* [What to work on]:
Go through the data below and return each line where the string "will" occurs.

Top of Supplied material

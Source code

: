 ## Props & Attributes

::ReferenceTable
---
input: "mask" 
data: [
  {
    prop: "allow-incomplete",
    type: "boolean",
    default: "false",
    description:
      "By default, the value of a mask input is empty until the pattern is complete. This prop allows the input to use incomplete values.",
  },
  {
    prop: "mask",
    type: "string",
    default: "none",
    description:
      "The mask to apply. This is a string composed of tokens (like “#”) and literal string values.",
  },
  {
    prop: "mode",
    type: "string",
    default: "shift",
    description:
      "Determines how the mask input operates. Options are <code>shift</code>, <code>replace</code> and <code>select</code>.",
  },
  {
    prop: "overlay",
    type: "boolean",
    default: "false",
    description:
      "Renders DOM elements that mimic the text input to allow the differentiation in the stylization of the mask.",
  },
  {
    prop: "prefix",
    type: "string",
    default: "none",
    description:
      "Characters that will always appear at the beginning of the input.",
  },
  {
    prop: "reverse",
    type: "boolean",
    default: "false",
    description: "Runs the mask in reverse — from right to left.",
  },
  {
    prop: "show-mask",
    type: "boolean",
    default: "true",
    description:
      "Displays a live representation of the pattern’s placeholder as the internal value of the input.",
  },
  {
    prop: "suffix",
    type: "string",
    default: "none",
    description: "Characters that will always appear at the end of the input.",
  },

Bottom of Supplied material

* [Output for this exercise]:
      "Characters that will always appear at the beginning of the input.",
    description: "Characters that will always appear at the end of the input.",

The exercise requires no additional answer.